Frelinghuysen, Theodore Jacobus
FRELINGHUYSEN, THEODORE JACOBUS
Dutch Reformed pastor, influential in the growth of pietism and the development of the great awakening in America; b. Hagen, Westphalia, Germany, Nov. 6, 1692; d. after May 1747. He was the son of a Reformed pastor, and he studied for the ministry in Germany and Holland. In 1717 he was ordained by the Coetus of Embden, Holland, and given a pastoral charge in East Fries-land. In 1719 he accepted a call to the Dutch congregations in the Raritan Valley of New Jersey.

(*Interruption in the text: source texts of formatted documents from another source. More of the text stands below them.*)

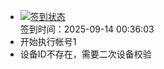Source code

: - [![签到状态](https://github.com/womade/Cloud189-Actions/actions/workflows/main.yml/badge.svg?branch=main)](https://github.com/womade/Cloud189-Actions/actions/workflows/main.yml) <br> 签到时间：2025-09-14 00:36:03
- 开始执行帐号1
- 设备ID不存在，需要二次设备校验
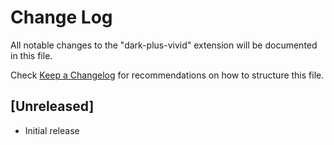 # Change Log

All notable changes to the "dark-plus-vivid" extension will be documented in this file.

Check [Keep a Changelog](http://keepachangelog.com/) for recommendations on how to structure this file.

## [Unreleased]

- Initial release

From his arrival in 1720, Frelinghuysen sought to combat the formalism of worship and the laxity of his congregations. His sermons stressed personal conviction of sin, true repentance, faith, and the work of the Holy Spirit in regeneration. He encouraged private prayer meetings and lay preaching. His new approach and free use of excommunication led some parishioners to appeal to Henricus Boel, a conservative New York pastor, and involved Frelinghuysen in controversy from 1723 to 1732. He was active in the movement for greater autonomy for the Dutch Reformed churches in America beginning in 1737 and favored the wider use of English in services (see reformed churches, ii: north america). He cooperated closely with the Presbyterians, particularly Gilbert Tennent, and in 1739–40, George whitefield. His sermons were published in English translation by William Demarest (New York 1856).
Bibliography: p. h. b. frelinghuysen, Theodorus Jacobus Frelinghuysen (Princeton 1938). f. j. schrag, Pietism in Colonial America (Chicago 1948). c. h. maxson, The Great Awakening in the Middle Colonies (Chicago 1920).